» Required action
Make an exact copy of the listing so that no picture is carried over.

··· Input ···

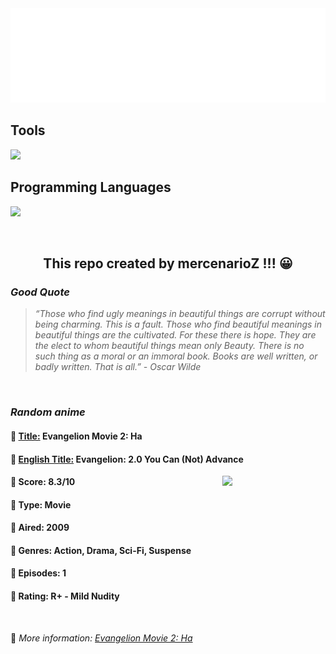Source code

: 
<img src="svg/nai.svg" />

<p>
  <h2>Tools</h2>
  <a href="https://skillicons.dev">
    <img src="https://skillicons.dev/icons?i=git,bash,vim,ubuntu,tensorflow,pytorch,docker,raspberrypi" />
  </a>

  <br />

  <h2>Programming Languages</h2>

  <a href="https://skillicons.dev">
    <img src="https://skillicons.dev/icons?i=python,c,cpp" />
  </a>
</p>

<br />

<h2 align="center">This repo created by mercenarioZ !!! 😀</h2>
<h3><i>Good Quote</i></h3>

<blockquote>
<i>
“Those who find ugly meanings in beautiful things are corrupt without being charming. This is a fault. Those who find beautiful meanings in beautiful things are the cultivated. For these there is hope. They are the elect to whom beautiful things mean only Beauty. There is no such thing as a moral or an immoral book. Books are well written, or badly written. That is all.” - Oscar Wilde
</i>
</blockquote>

<br />

<h3><i>Random anime</i></h3>

<h4>
  <strong>🥭 <u>Title:</u></strong> Evangelion Movie 2: Ha
</h4>

<h4>🌿 <u>English Title:</u> Evangelion: 2.0 You Can (Not) Advance</h4>

<img align="right" width="165" src=https://cdn.myanimelist.net/images/anime/5/74983.jpg />

<h4>🌱 Score: 8.3/10</h4>

<h4>🌲 Type: Movie</h4>

<h4>🌴 Aired: 2009</h4>

<h4>🌵 Genres: Action, Drama, Sci-Fi, Suspense</h4>

<h4>🥑 Episodes: 1</h4>

<h4>🍏 Rating: R+ - Mild Nudity</h4>

<br />

🍂 *More information: [Evangelion Movie 2: Ha](https://myanimelist.net/anime/3784/Evangelion_Movie_2__Ha)*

···

» Written answer
Source code

: 
<img src="svg/nai.svg" />

<p>
  <h2>Tools</h2>
  <a href="https://skillicons.dev">
    <img src="https://skillicons.dev/icons?i=git,bash,vim,ubuntu,tensorflow,pytorch,docker,raspberrypi" />
  </a>

  <br />

  <h2>Programming Languages</h2>

  <a href="https://skillicons.dev">
    <img src="https://skillicons.dev/icons?i=python,c,cpp" />
  </a>
</p>

<br />

<h2 align="center">This repo created by mercenarioZ !!! 😀</h2>
<h3><i>Good Quote</i></h3>

<blockquote>
<i>
“Those who find ugly meanings in beautiful things are corrupt without being charming. This is a fault. Those who find beautiful meanings in beautiful things are the cultivated. For these there is hope. They are the elect to whom beautiful things mean only Beauty. There is no such thing as a moral or an immoral book. Books are well written, or badly written. That is all.” - Oscar Wilde
</i>
</blockquote>

<br />

<h3><i>Random anime</i></h3>

<h4>
  <strong>🥭 <u>Title:</u></strong> Evangelion Movie 2: Ha
</h4>

<h4>🌿 <u>English Title:</u> Evangelion: 2.0 You Can (Not) Advance</h4>

<img align="right" width="165" src=https://cdn.myanimelist.net/images/anime/5/74983.jpg />

<h4>🌱 Score: 8.3/10</h4>

<h4>🌲 Type: Movie</h4>

<h4>🌴 Aired: 2009</h4>

<h4>🌵 Genres: Action, Drama, Sci-Fi, Suspense</h4>

<h4>🥑 Episodes: 1</h4>

<h4>🍏 Rating: R+ - Mild Nudity</h4>

<br />

🍂 *More information: [Evangelion Movie 2: Ha](https://myanimelist.net/anime/3784/Evangelion_Movie_2__Ha)*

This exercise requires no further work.